Keywords: mindfulness-based intervention, nurse, dementia, burnout, compassion fatigue, occupational stress
1. Introduction
Levels of occupational stress or burnout are higher in health professionals than in other workers [1]. The negative consequences of not having adequate stress-coping strategies to deal with the demands of professional life have an impact on the health and mental well-being of the individual, as well as on their professional performance [2]. This situation has clearly worsened with the COVID-19 pandemic [3].
Staff providing long-term hospital care to older and geriatric patients are exposed to numerous factors that can lead to the development of burnout syndrome [4]. Burnout is associated with an increased risk of absence from work, low job satisfaction, and an increased intention to quit [5]. Considering that the number of geriatric nursing staff is already insufficient, research is needed on interventions aimed at reducing work-related stress in inpatient care for older people [6].
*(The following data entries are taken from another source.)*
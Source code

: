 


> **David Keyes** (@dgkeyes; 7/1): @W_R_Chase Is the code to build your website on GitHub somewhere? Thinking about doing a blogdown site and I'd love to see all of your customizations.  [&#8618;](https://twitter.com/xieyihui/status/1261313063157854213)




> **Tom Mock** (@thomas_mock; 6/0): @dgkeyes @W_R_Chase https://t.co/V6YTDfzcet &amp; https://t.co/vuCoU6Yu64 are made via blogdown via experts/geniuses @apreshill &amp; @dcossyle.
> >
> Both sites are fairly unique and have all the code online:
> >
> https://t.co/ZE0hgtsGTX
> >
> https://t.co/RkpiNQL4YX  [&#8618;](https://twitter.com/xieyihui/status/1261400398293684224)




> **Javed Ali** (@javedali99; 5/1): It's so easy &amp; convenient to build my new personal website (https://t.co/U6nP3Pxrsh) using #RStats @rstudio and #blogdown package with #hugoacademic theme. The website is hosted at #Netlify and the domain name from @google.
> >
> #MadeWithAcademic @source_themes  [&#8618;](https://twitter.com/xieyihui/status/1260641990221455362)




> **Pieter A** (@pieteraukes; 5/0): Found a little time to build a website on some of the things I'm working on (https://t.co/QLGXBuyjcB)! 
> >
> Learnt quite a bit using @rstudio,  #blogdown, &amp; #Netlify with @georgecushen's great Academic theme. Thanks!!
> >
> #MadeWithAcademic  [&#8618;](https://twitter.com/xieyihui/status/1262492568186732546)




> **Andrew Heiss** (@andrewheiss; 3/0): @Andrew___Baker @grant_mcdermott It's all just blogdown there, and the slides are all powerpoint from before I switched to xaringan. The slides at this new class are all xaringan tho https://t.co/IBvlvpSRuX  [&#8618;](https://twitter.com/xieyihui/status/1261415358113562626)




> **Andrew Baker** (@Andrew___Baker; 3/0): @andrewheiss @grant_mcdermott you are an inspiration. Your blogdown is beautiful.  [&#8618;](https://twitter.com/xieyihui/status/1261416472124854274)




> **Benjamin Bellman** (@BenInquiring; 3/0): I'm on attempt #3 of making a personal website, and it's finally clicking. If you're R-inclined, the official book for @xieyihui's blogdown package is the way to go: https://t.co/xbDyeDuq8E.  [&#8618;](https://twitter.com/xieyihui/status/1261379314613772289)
Caring for patients with dementia generates significant job stress that can result in employee dissatisfaction and mental exhaustion [7]. Part of the stress stems from burnout, the chronic psychological syndrome of perceived job demands exceeding perceived resources in the work environment [4].
1.1. Theoretical Framework
The Cognitive Activation Theory of Stress [8] (CATS) defines stress neutrally, meaning that stress in itself is neither good nor bad. However, Ursin and Eriksen [8] argue that prolonged stress and/or excessive stress loads can be detrimental to the individual. The starting theoretical framework is that staff working in nursing homes exhibit high levels of compassion fatigue and burnout, marked by the characteristics of their work, as the main elements of stress [9]. Many factors elevate caregiver stress, including the nature and severity of the challenging behaviors of dementia patients, working conditions, degree of support from staff management, working conditions, work overload, etc.
1.1.1. Compassion Fatigue
Researchers have also shown that compassion fatigue can affect the professional caregiver as well as the workplace, causing decreased productivity, a greater number of sick days, and increased turnover [10]. However, few validated reports have detailed the incidence and prevalence of compassion fatigue in psychogeriatric nurses caring for older people with dementia [5].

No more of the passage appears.